Pecker, 72, testified in a New York court that the Enquirer paid two people who were peddling stories of Trump’s sexual misbehaviour but never published them — a practice known as “catch and kill.”
“When someone’s running for public office like this, it is very common for these women to call up a magazine like the National Enquirer to try to sell their stories,” Pecker testified.
Pecker said the decision to bury the stories followed a 2015 meeting at which he told Trump that the Enquirer would publish favourable stories about the billionaire candidate and keep an eye out for people selling stories that might hurt him.

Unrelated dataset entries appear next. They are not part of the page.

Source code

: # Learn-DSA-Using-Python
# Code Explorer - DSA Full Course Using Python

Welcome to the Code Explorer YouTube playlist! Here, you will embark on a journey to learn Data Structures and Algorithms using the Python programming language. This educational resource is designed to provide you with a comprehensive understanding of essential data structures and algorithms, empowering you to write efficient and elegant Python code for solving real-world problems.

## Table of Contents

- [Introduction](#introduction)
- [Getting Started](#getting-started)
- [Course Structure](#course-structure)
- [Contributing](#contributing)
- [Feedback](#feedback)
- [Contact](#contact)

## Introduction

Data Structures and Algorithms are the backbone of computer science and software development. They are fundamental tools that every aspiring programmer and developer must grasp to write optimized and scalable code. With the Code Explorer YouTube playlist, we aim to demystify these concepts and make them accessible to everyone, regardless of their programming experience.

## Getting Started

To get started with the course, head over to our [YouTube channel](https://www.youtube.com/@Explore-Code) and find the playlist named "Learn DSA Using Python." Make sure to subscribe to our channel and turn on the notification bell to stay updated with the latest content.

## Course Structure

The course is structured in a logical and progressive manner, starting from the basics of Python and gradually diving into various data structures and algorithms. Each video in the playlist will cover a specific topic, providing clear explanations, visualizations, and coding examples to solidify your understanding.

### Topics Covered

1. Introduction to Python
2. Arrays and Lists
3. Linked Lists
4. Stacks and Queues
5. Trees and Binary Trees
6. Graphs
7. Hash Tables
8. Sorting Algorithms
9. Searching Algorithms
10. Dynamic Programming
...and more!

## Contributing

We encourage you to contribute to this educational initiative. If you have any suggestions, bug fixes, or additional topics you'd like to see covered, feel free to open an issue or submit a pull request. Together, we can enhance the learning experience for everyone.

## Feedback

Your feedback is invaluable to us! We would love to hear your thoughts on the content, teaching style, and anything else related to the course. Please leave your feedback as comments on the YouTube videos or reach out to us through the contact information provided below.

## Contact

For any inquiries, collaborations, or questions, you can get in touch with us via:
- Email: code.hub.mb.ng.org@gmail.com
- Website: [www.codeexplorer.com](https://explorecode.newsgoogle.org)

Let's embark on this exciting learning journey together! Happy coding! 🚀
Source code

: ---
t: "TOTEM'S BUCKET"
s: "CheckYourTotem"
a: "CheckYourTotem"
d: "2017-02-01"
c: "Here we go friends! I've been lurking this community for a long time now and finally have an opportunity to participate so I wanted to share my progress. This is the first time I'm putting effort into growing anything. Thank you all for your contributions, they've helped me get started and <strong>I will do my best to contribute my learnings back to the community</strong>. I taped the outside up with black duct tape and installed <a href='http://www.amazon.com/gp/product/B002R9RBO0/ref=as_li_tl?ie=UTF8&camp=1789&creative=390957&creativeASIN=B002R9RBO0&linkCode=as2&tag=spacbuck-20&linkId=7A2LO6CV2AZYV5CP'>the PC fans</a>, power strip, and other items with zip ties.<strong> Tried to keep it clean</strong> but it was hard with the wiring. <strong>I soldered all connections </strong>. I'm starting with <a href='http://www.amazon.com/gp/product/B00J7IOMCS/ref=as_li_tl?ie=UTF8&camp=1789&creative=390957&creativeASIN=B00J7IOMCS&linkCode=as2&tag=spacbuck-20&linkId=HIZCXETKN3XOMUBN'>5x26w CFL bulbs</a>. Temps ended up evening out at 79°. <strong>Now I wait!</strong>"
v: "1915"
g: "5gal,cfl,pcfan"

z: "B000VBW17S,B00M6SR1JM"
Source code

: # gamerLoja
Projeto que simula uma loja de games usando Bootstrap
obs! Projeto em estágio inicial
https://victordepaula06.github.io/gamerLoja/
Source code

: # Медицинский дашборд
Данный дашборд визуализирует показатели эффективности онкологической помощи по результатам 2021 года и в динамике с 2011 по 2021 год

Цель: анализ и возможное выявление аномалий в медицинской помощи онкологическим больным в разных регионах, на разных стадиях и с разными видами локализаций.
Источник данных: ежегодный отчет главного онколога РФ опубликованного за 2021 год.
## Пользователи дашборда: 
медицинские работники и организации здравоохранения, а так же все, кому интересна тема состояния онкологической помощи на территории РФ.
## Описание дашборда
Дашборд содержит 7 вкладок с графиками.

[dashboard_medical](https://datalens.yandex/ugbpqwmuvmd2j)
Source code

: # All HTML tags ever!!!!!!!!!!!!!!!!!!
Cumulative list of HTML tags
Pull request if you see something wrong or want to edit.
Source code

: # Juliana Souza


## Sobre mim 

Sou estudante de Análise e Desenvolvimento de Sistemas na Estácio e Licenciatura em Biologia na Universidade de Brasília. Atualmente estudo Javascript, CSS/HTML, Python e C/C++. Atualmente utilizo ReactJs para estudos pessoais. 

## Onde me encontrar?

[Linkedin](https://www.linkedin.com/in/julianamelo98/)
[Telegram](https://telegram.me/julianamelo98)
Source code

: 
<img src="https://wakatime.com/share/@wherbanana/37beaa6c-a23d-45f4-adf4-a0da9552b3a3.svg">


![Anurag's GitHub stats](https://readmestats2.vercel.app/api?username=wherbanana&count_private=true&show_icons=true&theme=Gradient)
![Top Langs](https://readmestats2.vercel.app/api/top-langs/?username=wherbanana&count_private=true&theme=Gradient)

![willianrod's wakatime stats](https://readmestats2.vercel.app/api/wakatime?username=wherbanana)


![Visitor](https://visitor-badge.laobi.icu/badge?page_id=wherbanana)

He said he told an editor to keep the arrangement secret.
Pecker said the Enquirer paid former Playboy model Karen McDougal for her story of a sexual relationship with Trump in 2006 and 2007. He said he bought the story after Trump refused to do so himself.
“He said that anytime you do anything like this it always gets out,” Pecker said.
The Enquirer’s parent company, American Media, said in 2018 it paid $150,000 for the story. Trump has denied having an affair with McDougal.
The tabloid also paid $30,000 for a story peddled by Trump Tower doorman, Dino Sajudin, who claimed Trump fathered a child with a maid who worked for him. The story turned out not to be true, Pecker said.
Both payments far exceeded the amounts the paper typically paid for stories, he said. “I made the decision to buy the story because of the potential embarrassment it would have to the campaign and Mr. Trump,” Pecker said.
He is expected to testify further when the trial resumes on Thursday.
Prosecutors say Pecker’s actions helped Trump deceive voters in the 2016 election by burying stories of alleged extramarital affairs at a time when he already faced multiple accusations of sexual misbehaviour.
They have charged Trump with criminally falsifying business records to cover up a $130,000 payment to buy the silence of porn star Stormy Daniels, who says they had a sexual encounter 10 years earlier.
Trump has pleaded not guilty and denies having an encounter with Daniels. His lawyers argue that Trump did not commit any crimes and only acted to protect his reputation.
The case may be the only one of Trump’s four criminal prosecutions to go to trial before the Republican’s Nov. 5 election rematch with Democratic President Joe Biden.
A guilty verdict would not bar Trump from taking office but could hurt his candidacy.